The test item replicates from Group 1 and Group 2 show a significant decrease in concentration to approx. the background level from the abiotic inoculum control samples until day 28. The corresponding abiotic test item replicates of these two groups show also a decrease in concentration over the whole 60 days. For Group 2, a linear decrease was observed as expected from abiotic adsorption processes as opposed to a fast decrease in the beginning and levelling out after 28 days to 60 days. After correction for the background, the primary degradation / elimination in relation to the mean value at test start shows a similar course with a plateau approximately after day 28. The level of primary degradation / elimination for Group 1 has been about 65% at test end and about 106% for Group 2 at test end.

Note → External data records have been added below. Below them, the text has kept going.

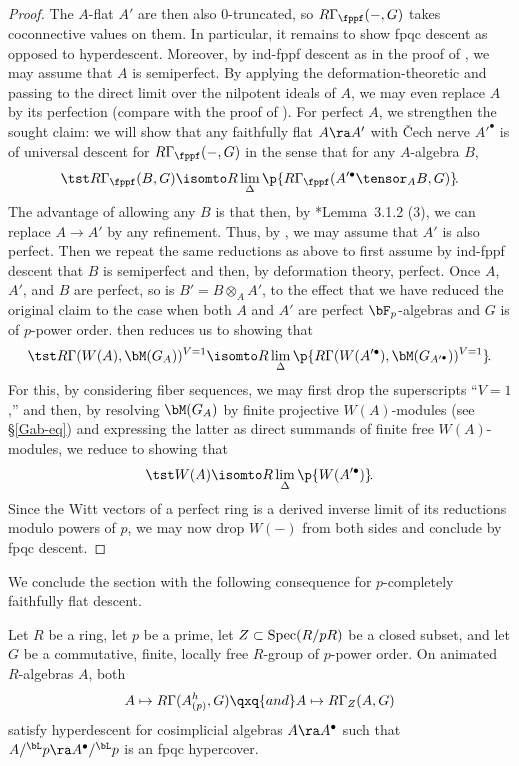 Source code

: \begin{proof}
The $A$-flat $A'$ are then also $0$-truncated, so $R\Gamma_\fppf(-, G)$ takes coconnective values on them. In particular, it remains to show fpqc descent as opposed to hyperdescent. %
Moreover, by ind-fppf descent as in the proof of , we may assume that $A$ is semiperfect. By applying the deformation-theoretic  and passing to the direct limit over the nilpotent ideals of $A$, we may even replace $A$ by its perfection (compare with the proof of ).  For perfect $A$, we strengthen the sought claim: we will show that any faithfully flat $A\ra A'$ with  \v{C}ech nerve $A'^\bullet$ is of universal descent for $R\Gamma_\fppf(-, G)$ in the sense that for any $A$-algebra $B$,
\[
\tst R\Gamma_\fppf(B,G) \isomto  R\lim_\Delta \p{R\Gamma_\fppf(A^{\prime\bullet} \tensor_A B,G)}\!.
\]
The advantage of allowing any $B$ is that then, by \cite{LZ17}*{Lemma~3.1.2 (3)}, we can replace $A\to A'$ by any refinement. Thus, by , we may assume that $A'$ is also perfect. Then we repeat the same reductions as above to first assume by ind-fppf descent that $B$ is semiperfect and then, by deformation theory, perfect. Once $A$, $A'$, and $B$ are perfect, so is $B'=B\otimes_A A'$, to the effect that we have reduced the original claim to the case when both $A$ and $A'$ are perfect $\bF_p$-algebras and $G$ is of $p$-power order.  then reduces us to showing that
\[
\tst R\Gamma(W(A),\bM(G_A))^{V = 1} \isomto  R\lim_\Delta \p{R\Gamma(W(A^{\prime\bullet}), \bM(G_{A^{\prime\bullet}}))^{V = 1}}\!.
\]
For this, by considering fiber sequences, we may first drop the superscripts ``$V = 1$,'' and then, by resolving $\bM(G_A)$ by finite projective $W(A)$-modules (see \S\ref{Gab-eq}) and expressing the latter as direct summands of finite free $W(A)$-modules, we reduce to showing that
\[
\tst W(A) \isomto  R\lim_\Delta \p{W(A^{\prime\bullet})}\!.
\]
Since the Witt vectors of a perfect ring is a derived inverse limit of its reductions modulo powers of $p$, we may now drop $W(-)$ from both sides and conclude by fpqc descent.
\end{proof}





We conclude the section with the following consequence for $p$-completely faithfully flat descent.

\begin{corollary}
\notready\label{cor:descentsupport}
Let $R$ be a ring, let $p$ be a prime, let $Z \subset \Spec(R/pR)$ be a closed subset, and let $G$ be a commutative, finite, locally free $R$-group of $p$-power order. On animated $R$-algebras $A$, both
\[
A\mapsto R\Gamma(A^h_{(p)}, G) \qxq{and} A\mapsto R\Gamma_Z(A,G)
\]
satisfy hyperdescent for cosimplicial algebras $A \ra A^\bullet$ such that $A/^\bL p \ra A^\bullet/^\bL p$ is an fpqc hypercover.
\end{corollary}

The concentration of species of group 3 with no or one branching was in the range of the background values. Accordingly, an evaluation of the primary biodegradation was prone to deliver unrealistic values and, therefore, detailed values have not been reported. A linear increase of primary elimination in the abiotic test item replicates has been observed and might be caused by adsorption processes, e.g. to the sludge. As the mineralization data proves, this elimination or adsorption does not inhibit the biodegradation processes.

 

Overall, the enhance biodegradation test showed a good potential for biodegradation of the tested fraction of registered substance. The mineralization data demonstrates that the main part of the test substance has been degraded. This suggests that also branched alkanes must have been degraded to reach the biodegradation rate of 59% after 60 days. Based on the course of the biodegradation rate during to study period, a tiered biodegradation process of the species with different branching can be assumed. However, due to abiotic elimination processes, the analytical method has been limited to support this hypothesis.